I learned of the interview because Patrick turned to Facebook to vent about the reporter's seemingly short historical horizon: she had wondered how people looked at astronomy pictures before the Internet.
The question is more interesting than it might appear. Viewed through an optical telescope, stars, nebulae, supernova remnants, and other celestial bodies consist for the most part of bright, shining blobs of plasma set against the dark background of near-empty space. The iMac that I used to write this column has a 27-inch 2,560- × 1,440-pixel liquid-crystal display backlit by light-emitting diodes. As viewed on my screen, the Hubble images that ran online with the reporter's article look stunning.
Art book publisher Taschen marked the 25th anniversary of Hubble's launch with a coffee-table tome, Expanding Universe: Photographs from the Hubble Space Telescope. The hardcover book measures 12 × 12 inches and contains 260 pages, some of which are foldouts. I haven't seen the book yet, but the individual pages excerpted in Taschen's latest print catalog look dull and flat compared to the same images viewed on my computer screen. The pixels of a computer's display literally shine; their ink-on-paper equivalents do not.

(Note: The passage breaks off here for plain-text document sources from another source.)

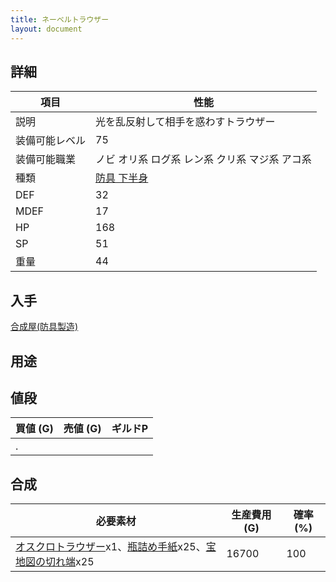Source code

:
 ```yaml
---
title: ネーベルトラウザー
layout: document
---
```

## 詳細

|項目|性能|
|---|---|
|説明|光を乱反射して相手を惑わすトラウザー|
|装備可能レベル|75|
|装備可能職業|ノビ オリ系 ログ系 レン系 クリ系 マジ系 アコ系|
|種類|[防具 下半身](防具(下半身))|
|DEF|32|
|MDEF|17|
|HP|168|
|SP|51|
|重量|44|

## 入手

[合成屋(防具製造)](合成屋(防具製造))

## 用途


## 値段

|買値 (G)|売値 (G)|ギルドP|
|---|---|---|
|.|||

## 合成

|必要素材|生産費用 (G)|確率 (%)|
|---|---|---|
|[オスクロトラウザー](オスクロトラウザー)x1、[瓶詰め手紙](瓶詰め手紙)x25、[宝地図の切れ端](宝地図の切れ端)x25|16700|100|

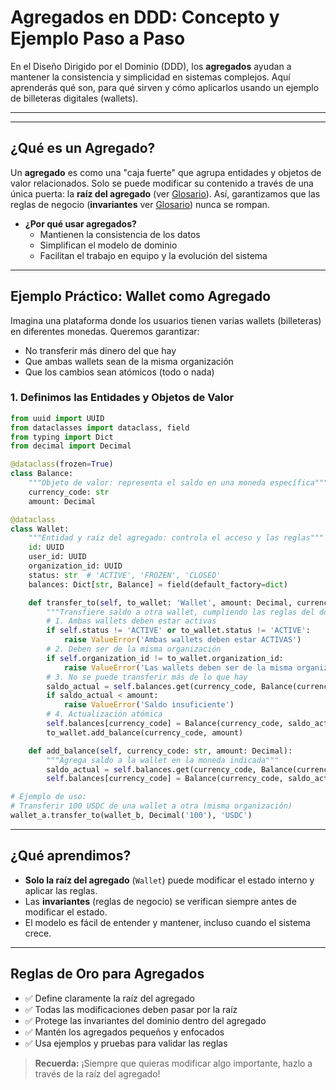 # Agregados en DDD: Concepto y Ejemplo Paso a Paso

En el Diseño Dirigido por el Dominio (DDD), los **agregados** ayudan a mantener la consistencia y simplicidad en sistemas complejos. Aquí aprenderás qué son, para qué sirven y cómo aplicarlos usando un ejemplo de billeteras digitales (wallets).

---

---

## ¿Qué es un Agregado?

Un **agregado** es como una "caja fuerte" que agrupa entidades y objetos de valor relacionados. Solo se puede modificar su contenido a través de una única puerta: la **raíz del agregado** (ver [Glosario](../../glossary.md)). Así, garantizamos que las reglas de negocio (**invariantes** ver [Glosario](../../glossary.md)) nunca se rompan.

- **¿Por qué usar agregados?**
  - Mantienen la consistencia de los datos
  - Simplifican el modelo de dominio
  - Facilitan el trabajo en equipo y la evolución del sistema

---

## Ejemplo Práctico: Wallet como Agregado

Imagina una plataforma donde los usuarios tienen varias wallets (billeteras) en diferentes monedas. Queremos garantizar:
- No transferir más dinero del que hay
- Que ambas wallets sean de la misma organización
- Que los cambios sean atómicos (todo o nada)

### 1. Definimos las Entidades y Objetos de Valor

```python
from uuid import UUID
from dataclasses import dataclass, field
from typing import Dict
from decimal import Decimal

@dataclass(frozen=True)
class Balance:
    """Objeto de valor: representa el saldo en una moneda específica"""
    currency_code: str
    amount: Decimal

@dataclass
class Wallet:
    """Entidad y raíz del agregado: controla el acceso y las reglas"""
    id: UUID
    user_id: UUID
    organization_id: UUID
    status: str  # 'ACTIVE', 'FROZEN', 'CLOSED'
    balances: Dict[str, Balance] = field(default_factory=dict)

    def transfer_to(self, to_wallet: 'Wallet', amount: Decimal, currency_code: str):
        """Transfiere saldo a otra wallet, cumpliendo las reglas del dominio"""
        # 1. Ambas wallets deben estar activas
        if self.status != 'ACTIVE' or to_wallet.status != 'ACTIVE':
            raise ValueError('Ambas wallets deben estar ACTIVAS')
        # 2. Deben ser de la misma organización
        if self.organization_id != to_wallet.organization_id:
            raise ValueError('Las wallets deben ser de la misma organización')
        # 3. No se puede transferir más de lo que hay
        saldo_actual = self.balances.get(currency_code, Balance(currency_code, Decimal('0'))).amount
        if saldo_actual < amount:
            raise ValueError('Saldo insuficiente')
        # 4. Actualización atómica
        self.balances[currency_code] = Balance(currency_code, saldo_actual - amount)
        to_wallet.add_balance(currency_code, amount)

    def add_balance(self, currency_code: str, amount: Decimal):
        """Agrega saldo a la wallet en la moneda indicada"""
        saldo_actual = self.balances.get(currency_code, Balance(currency_code, Decimal('0'))).amount
        self.balances[currency_code] = Balance(currency_code, saldo_actual + amount)

# Ejemplo de uso:
# Transferir 100 USDC de una wallet a otra (misma organización)
wallet_a.transfer_to(wallet_b, Decimal('100'), 'USDC')
```

---

## ¿Qué aprendimos?

- **Solo la raíz del agregado** (`Wallet`) puede modificar el estado interno y aplicar las reglas.
- Las **invariantes** (reglas de negocio) se verifican siempre antes de modificar el estado.
- El modelo es fácil de entender y mantener, incluso cuando el sistema crece.

---

## Reglas de Oro para Agregados

- ✅ Define claramente la raíz del agregado
- ✅ Todas las modificaciones deben pasar por la raíz
- ✅ Protege las invariantes del dominio dentro del agregado
- ✅ Mantén los agregados pequeños y enfocados
- ✅ Usa ejemplos y pruebas para validar las reglas

> **Recuerda:** ¡Siempre que quieras modificar algo importante, hazlo a través de la raíz del agregado! 
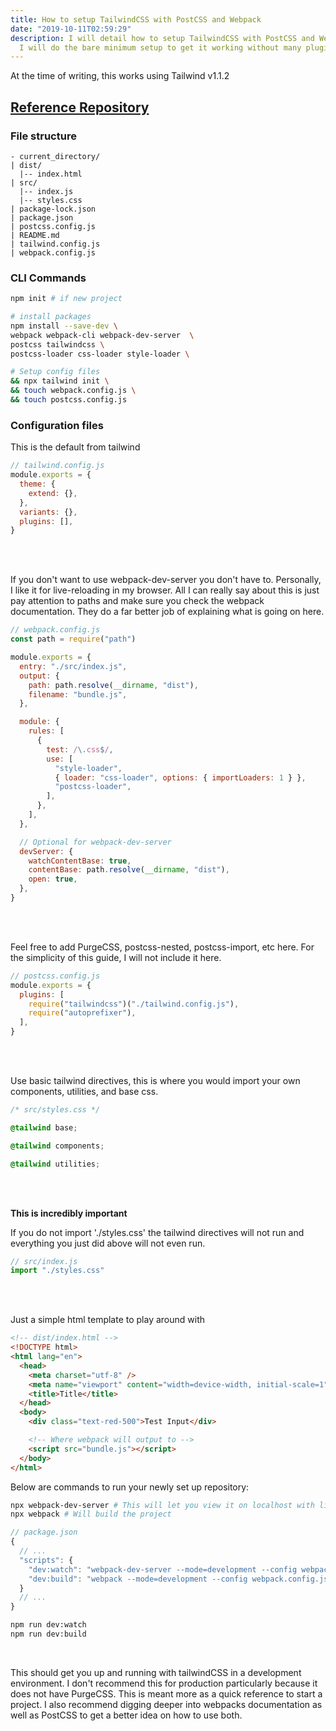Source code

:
 ```yaml
---
title: How to setup TailwindCSS with PostCSS and Webpack
date: "2019-10-11T02:59:29"
description: I will detail how to setup TailwindCSS with PostCSS and Webpack.
  I will do the bare minimum setup to get it working without many plugins.
---
```


At the time of writing, this works using Tailwind v1.1.2

## [Reference Repository](https://github.com/paramagicdev/tailwind-example)

### File structure

```project
- current_directory/
| dist/
  |-- index.html
| src/
  |-- index.js
  |-- styles.css
| package-lock.json
| package.json
| postcss.config.js
| README.md
| tailwind.config.js
| webpack.config.js
```

### CLI Commands

```bash
npm init # if new project

# install packages
npm install --save-dev \
webpack webpack-cli webpack-dev-server  \
postcss tailwindcss \
postcss-loader css-loader style-loader \

# Setup config files
&& npx tailwind init \
&& touch webpack.config.js \
&& touch postcss.config.js
```

### Configuration files

This is the default from tailwind

```javascript
// tailwind.config.js
module.exports = {
  theme: {
    extend: {},
  },
  variants: {},
  plugins: [],
}
```

<br />
<br />

If you don't want to use webpack-dev-server you don't have to. Personally, I like
it for live-reloading in my browser. All I can really say about this is just pay
attention to paths and make sure you check the webpack documentation. They do
a far better job of explaining what is going on here.

```javascript
// webpack.config.js
const path = require("path")

module.exports = {
  entry: "./src/index.js",
  output: {
    path: path.resolve(__dirname, "dist"),
    filename: "bundle.js",
  },

  module: {
    rules: [
      {
        test: /\.css$/,
        use: [
          "style-loader",
          { loader: "css-loader", options: { importLoaders: 1 } },
          "postcss-loader",
        ],
      },
    ],
  },

  // Optional for webpack-dev-server
  devServer: {
    watchContentBase: true,
    contentBase: path.resolve(__dirname, "dist"),
    open: true,
  },
}
```

<br />
<br />

Feel free to add PurgeCSS, postcss-nested, postcss-import, etc here.
For the simplicity of this guide, I will not include it here.

```javascript
// postcss.config.js
module.exports = {
  plugins: [
    require("tailwindcss")("./tailwind.config.js"),
    require("autoprefixer"),
  ],
}
```

<br />
<br />

Use basic tailwind directives, this is where you would import your own
components, utilities, and base css.

```css
/* src/styles.css */

@tailwind base;

@tailwind components;

@tailwind utilities;
```

<br />
<br />

<b> This is incredibly important </b>

If you do not import './styles.css' the tailwind directives will not run
and everything you just did above will not even run.

```javascript
// src/index.js
import "./styles.css"
```

<br />
<br />

Just a simple html template to play around with

```html
<!-- dist/index.html -->
<!DOCTYPE html>
<html lang="en">
  <head>
    <meta charset="utf-8" />
    <meta name="viewport" content="width=device-width, initial-scale=1" />
    <title>Title</title>
  </head>
  <body>
    <div class="text-red-500">Test Input</div>

    <!-- Where webpack will output to -->
    <script src="bundle.js"></script>
  </body>
</html>
```

Below are commands to run your newly set up repository:

```bash
npx webpack-dev-server # This will let you view it on localhost with live-reload
npx webpack # Will build the project
```

```javascript
// package.json
{
  // ...
  "scripts": {
    "dev:watch": "webpack-dev-server --mode=development --config webpack.config.js",
    "dev:build": "webpack --mode=development --config webpack.config.js"
  }
  // ...
}
```

```bash
npm run dev:watch
npm run dev:build
```

<br />

This should get you up and running with tailwindCSS in a development environment.
I don't recommend this for production particularly because it does not have PurgeCSS.
This is meant more as a quick reference to start a project. I also recommend digging
deeper into webpacks documentation as well as PostCSS to get a better idea on how
to use both.
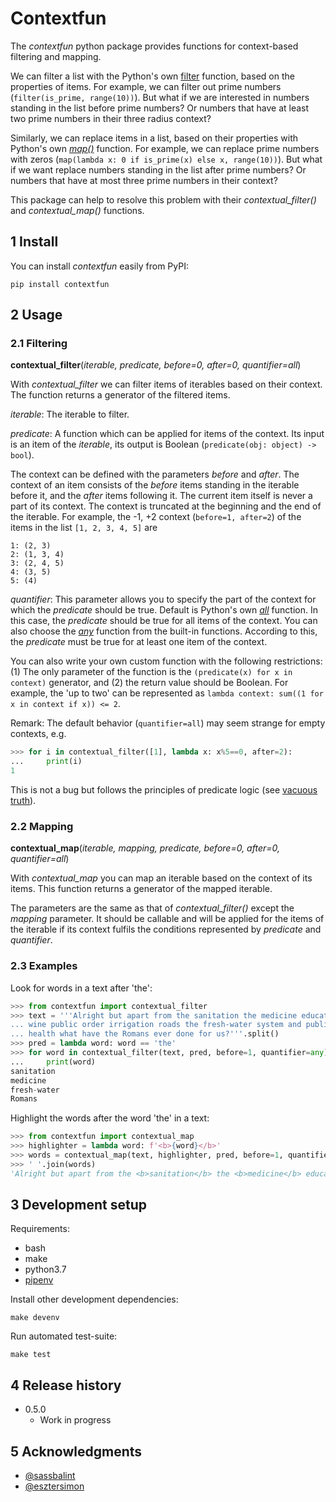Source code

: # Contextfun

The *contextfun* python package provides functions for context-based
filtering and mapping.

We can filter a list with the Python's own
[filter](https://docs.python.org/3/library/functions.html#filter)
function, based on the properties of items.
For example, we can filter out prime numbers (`filter(is_prime, range(10))`).
But what if we are interested in numbers standing in the list before prime
numbers?
Or numbers that have at least two prime numbers in their three radius context?

Similarly, we can replace items in a list, based on their properties with
Python's own [*map()*](https://docs.python.org/3/library/functions.html#map>)
function. For example, we can replace prime numbers with zeros
(`map(lambda x: 0 if is_prime(x) else x, range(10))`).
But what if we want replace numbers standing in the list after prime numbers?
Or numbers that have at most three prime numbers in their context?

This package can help to resolve this problem with their *contextual_filter()* and
*contextual_map()* functions.

## 1 Install

You can install *contextfun* easily from PyPI:

```shell
pip install contextfun
```

## 2 Usage

### 2.1 Filtering

**contextual_filter**(*iterable, predicate, before=0, after=0, quantifier=all*)

With *contextual_filter* we can filter items of iterables based on their
context. The function returns a generator of the filtered items.

*iterable*:
The iterable to filter.

*predicate*:
A function which can be applied for items of the context. Its input is an
item of the *iterable*, its output is Boolean
(`predicate(obj: object) -> bool`).

The context can be defined with the parameters *before* and *after*.
The context of an item consists of the *before* items standing in the
iterable before it, and the *after* items following it.
The current item itself is never a part of its context.
The context is truncated at the beginning and the end of the iterable.
For example, the -1, +2 context (`before=1, after=2`) of the items in the
list `[1, 2, 3, 4, 5]` are

    1: (2, 3)
    2: (1, 3, 4)
    3: (2, 4, 5)
    4: (3, 5)
    5: (4)

*quantifier*:
This parameter allows you to specify the part of the context for which the
*predicate* should be true.
Default is Python's own
[*all*](https://docs.python.org/3/library/functions.html#all) function.
In this case, the *predicate* should be true for all items of the context.
You can also choose the
[*any*](https://docs.python.org/3/library/functions.html#any) function from the
built-in functions.
According to this, the *predicate* must be true for at least one item of the
context.

You can also write your own custom function with the following restrictions:
(1) The only parameter of the function is the
`(predicate(x) for x in context)` generator, and
(2) the return value should be Boolean.
For example, the 'up to two' can be represented as
`lambda context: sum((1 for x in context if x)) <= 2`.

Remark: The default behavior (`quantifier=all`) may seem strange for empty
contexts, e.g.

```python
>>> for i in contextual_filter([1], lambda x: x%5==0, after=2):
...     print(i)
1
```

This is not a bug but follows the principles of predicate logic
(see [vacuous truth](https://en.wikipedia.org/wiki/Vacuous_truth)).

### 2.2 Mapping

**contextual_map**(*iterable, mapping, predicate, before=0, after=0, quantifier=all*)

With *contextual_map* you can map an iterable based on the context of its
items. This function returns a generator of the mapped iterable.

The parameters are the same as that of *contextual_filter()*
except the *mapping* parameter. It should be callable and will
be applied for the items of the iterable if its context fulfils the conditions
represented by *predicate* and *quantifier*.

### 2.3 Examples

Look for words in a text after 'the':

```python
>>> from contextfun import contextual_filter
>>> text = '''Alright but apart from the sanitation the medicine education
... wine public order irrigation roads the fresh-water system and public
... health what have the Romans ever done for us?'''.split()
>>> pred = lambda word: word == 'the'
>>> for word in contextual_filter(text, pred, before=1, quantifier=any):
...     print(word)
sanitation
medicine
fresh-water
Romans
```

Highlight the words after the word 'the' in a text:

```python
>>> from contextfun import contextual_map
>>> highlighter = lambda word: f'<b>{word}</b>'
>>> words = contextual_map(text, highlighter, pred, before=1, quantifier=any)
>>> ' '.join(words)
'Alright but apart from the <b>sanitation</b> the <b>medicine</b> education wine public order irrigation roads the <b>fresh-water</b> system and public health what have the <b>Romans</b> ever done for us?'
```

## 3 Development setup

Requirements:

* bash
* make
* python3.7
* [pipenv](https://pipenv.readthedocs.io/en/latest/)

Install other development dependencies:

```shell
make devenv
```

Run automated test-suite:

```shell
make test
```

## 4 Release history

* 0.5.0
  * Work in progress

## 5 Acknowledgments

* [@sassbalint](https://github.com/sassbalint)
* [@esztersimon](https://github.com/esztersimon)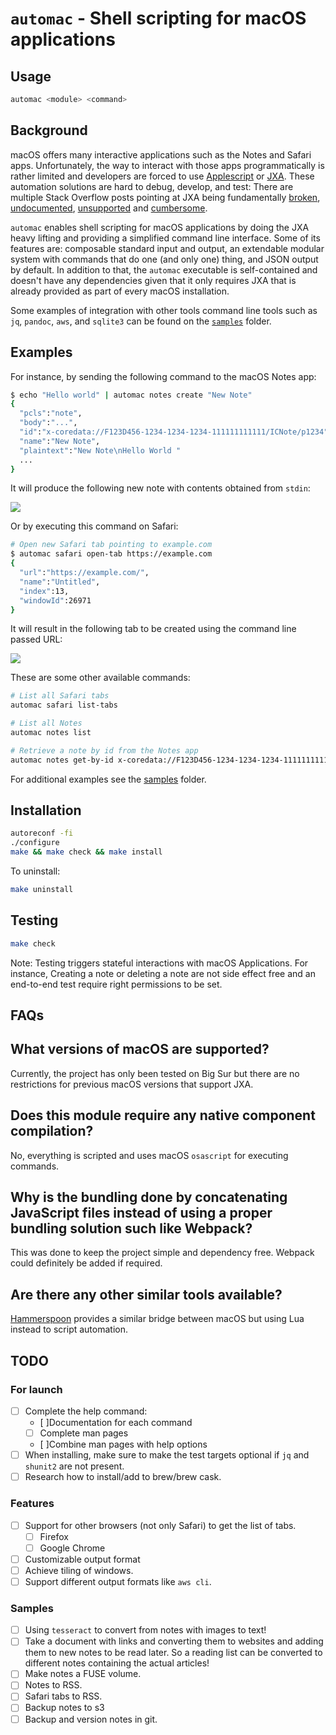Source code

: # `automac` - Shell scripting for macOS applications

## Usage

```sh
automac <module> <command>
```

## Background

macOS offers many interactive applications such as the Notes and Safari apps.
Unfortunately, the way to interact with those apps programmatically is rather
limited and developers are forced to use [Applescript][applescript] or
[JXA][jxa]. These automation solutions are hard to debug, develop, and test:
There are multiple Stack Overflow posts pointing at JXA being fundamentally
[broken][jxa-broken], [undocumented][jxa-undocumented],
[unsupported][jxa-unsupported] and [cumbersome][jxa-cumbersome].

[applescript]: https://developer.apple.com/library/archive/documentation/AppleScript/Conceptual/AppleScriptLangGuide/introduction/ASLR_intro.html#//apple_ref/doc/uid/TP40000983
[jxa]: https://developer.apple.com/library/archive/releasenotes/InterapplicationCommunication/RN-JavaScriptForAutomation/Articles/Introduction.html#//apple_ref/doc/uid/TP40014508
[jxa-broken]: https://stackoverflow.com/a/48271686
[jxa-cumbersome]: https://stackoverflow.com/questions/57217151/how-to-get-multiple-properties-from-objects-in-jxa
[jxa-unsupported]: https://stackoverflow.com/questions/47940322/cant-find-jxa-documentation?rq=1#comment101622733_47940322
[jxa-undocumented]: https://stackoverflow.com/questions/62834881/overcome-the-lack-of-jxa-documentation-by-being-able-to-explore-the-variables-in

`automac` enables shell scripting for macOS applications by doing the JXA heavy
lifting and providing a simplified command line interface. Some of its features
are: composable standard input and output, an extendable modular system with
commands that do one (and only one) thing, and JSON output by default. In
addition to that, the `automac` executable is self-contained and doesn't have
any dependencies given that it only requires JXA that is already provided as
part of every macOS installation.

Some examples of integration with other tools command line tools such as `jq`,
`pandoc`, `aws`, and `sqlite3` can be found on the [`samples`](./samples) folder.

## Examples

For instance, by sending the following command to the macOS Notes app:

```sh
$ echo "Hello world" | automac notes create "New Note"
{
  "pcls":"note",
  "body":"...",
  "id":"x-coredata://F123D456-1234-1234-1234-111111111111/ICNote/p1234",
  "name":"New Note",
  "plaintext":"New Note\nHello World "
  ...
}
```

It will produce the following new note with contents obtained from `stdin`:

![](./docs/new-note-64.png)

Or by executing this command on Safari:

```sh
# Open new Safari tab pointing to example.com
$ automac safari open-tab https://example.com
{
  "url":"https://example.com/",
  "name":"Untitled",
  "index":13,
  "windowId":26971
}
```

It will result in the following tab to be created using the command line passed
URL:

![](./docs/safari-tab-64.png)

These are some other available commands:

```sh
# List all Safari tabs
automac safari list-tabs

# List all Notes
automac notes list

# Retrieve a note by id from the Notes app
automac notes get-by-id x-coredata://F123D456-1234-1234-1234-111111111111/ICNote/p1234
```

For additional examples see the [samples](./samples) folder.

## Installation

```sh
autoreconf -fi
./configure
make && make check && make install
```

To uninstall:

```sh
make uninstall
```

## Testing

```sh
make check
```

Note: Testing triggers stateful interactions with macOS Applications. For
instance, Creating a note or deleting a note are not side effect free and an
end-to-end test require right permissions to be set.

## FAQs

## What versions of macOS are supported?

Currently, the project has only been tested on Big Sur but there are no
restrictions for previous macOS versions that support JXA.

## Does this module require any native component compilation?

No, everything is scripted and uses macOS `osascript` for executing commands.

## Why is the bundling done by concatenating JavaScript files instead of using a proper bundling solution such like Webpack?

This was done to keep the project simple and dependency free. Webpack could
definitely be added if required.

## Are there any other similar tools available?

[Hammerspoon](https://github.com/Hammerspoon/hammerspoon) provides a similar
bridge between macOS but using Lua instead to script automation.

## TODO

### For launch

- [ ] Complete the help command:
  - [ ]Documentation for each command
  - [ ] Complete man pages
  - [ ]Combine man pages with help options
- [ ] When installing, make sure to make the test targets optional if `jq` and
      `shunit2` are not present.
- [ ] Research how to install/add to brew/brew cask.

### Features

- [ ] Support for other browsers (not only Safari) to get the list of tabs.
  - [ ] Firefox
  - [ ] Google Chrome
- [ ] Customizable output format
- [ ] Achieve tiling of windows.
- [ ] Support different output formats like `aws cli`.

### Samples

- [ ] Using `tesseract` to convert from notes with images to text!
- [ ] Take a document with links and converting them to websites and adding
      them to new notes to be read later. So a reading list can be converted to
      different notes containing the actual articles!
- [ ] Make notes a FUSE volume.
- [ ] Notes to RSS.
- [ ] Safari tabs to RSS.
- [ ] Backup notes to s3
- [ ] Backup and version notes in git.
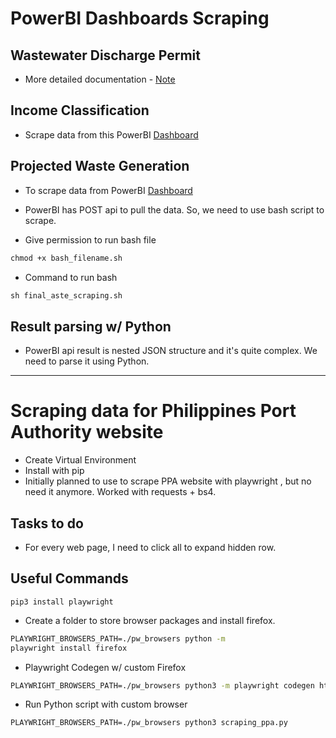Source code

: # PowerBI Dashboards Scraping
## Wastewater Discharge Permit
- More detailed documentation - [Note](./powerbi_scraping/wastewater_scraping_note.md)

## Income Classification
- Scrape data from this PowerBI [Dashboard](https://app.powerbi.com/view?r=eyJrIjoiZThkMDJiMjctMjkwMC00Y2I3LTk4ZDEtOWI1ZDQ5YWFmMjZlIiwidCI6ImY2ZjRhNjkyLTQzYjMtNDMzYi05MmIyLTY1YzRlNmNjZDkyMCIsImMiOjEwfQ%3D%3D)

## Projected Waste Generation
- To scrape data from PowerBI [Dashboard](https://app.powerbi.com/view?r=eyJrIjoiNjc4OTE2OTktMDdhMC00YzM1LTkwMjEtYWUxMDIyMjI0MWMwIiwidCI6ImY2ZjRhNjkyLTQzYjMtNDMzYi05MmIyLTY1YzRlNmNjZDkyMCIsImMiOjEwfQ%3D%3D&pageName=ReportSection&fbclid=IwAR264Sfm3ocnSBovLnpGgdSKXljXQeGAx9JpZIxcAS3YyV4voqVpHzPTBNw)
- PowerBI has POST api to pull the data. So, we need to use bash script to scrape.

- Give permission to run bash file
```cmd
chmod +x bash_filename.sh
```

- Command to run bash
```cmd
sh final_aste_scraping.sh
```

## Result parsing w/ Python
- PowerBI api result is nested JSON structure and it's quite complex. We need to parse it using Python.

*****

# Scraping data for Philippines Port Authority website
- Create Virtual Environment
- Install with pip
- Initially planned to use to scrape PPA website with playwright , but no need it anymore. Worked with requests + bs4.

## Tasks to do
- For every web page, I need to click all to expand hidden row.

## Useful Commands
```
pip3 install playwright
```
- Create a folder to store browser packages and install firefox.

```cmd
PLAYWRIGHT_BROWSERS_PATH=./pw_browsers python -m 
playwright install firefox
```

- Playwright Codegen w/ custom Firefox

```cmd
PLAYWRIGHT_BROWSERS_PATH=./pw_browsers python3 -m playwright codegen https://ppp.gov.ph/project-database/ -b firefox
```

- Run Python script with custom browser

```cmd
PLAYWRIGHT_BROWSERS_PATH=./pw_browsers python3 scraping_ppa.py
```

How people looked at astronomy pictures before the Internet has an obvious answer: on the printed page. The offices of Physics Today include a modest library. There, I found the lavishly illustrated Cambridge Atlas of Astronomy, which was published in 1985, the year of Hubble's originally planned launch date. The book is a masterpiece of graphic design; the explanatory diagrams are clear and colorful. The astronomical images of stars and galaxies, however, underwhelm.
I was inspired to be an astronomer in 1983 by a course I took in the final year of my physics degree. The source of my inspiration was abstract, rather than graphical. I was amazed at how deftly physics could describe the fate of the universe, the motions of stars, and the formation of galaxies. I can't recall reading any astronomy books as a child.
Besides their luminousness, astronomical images on the Internet have another advantage over their printed counterparts: availability. Images taken by Hubble and other US government-funded missions are freely available to the public. Anyone with an Internet connection can view them.
Whenever I receive an emailed press release about a new and scientifically significant astronomical image, I post it to Physics Today’s Facebook page. The page has 2.5 million fans, most of whom live in poor countries. Thanks to the Internet, cell phones, and social media, these fans can see and wonder at the latest images of roiling star formation regions, lacy supernova remnants, and wispy galaxies at the same time as everyone else. Given those riches, the reporter's seemingly naïve question to Patrick was valid.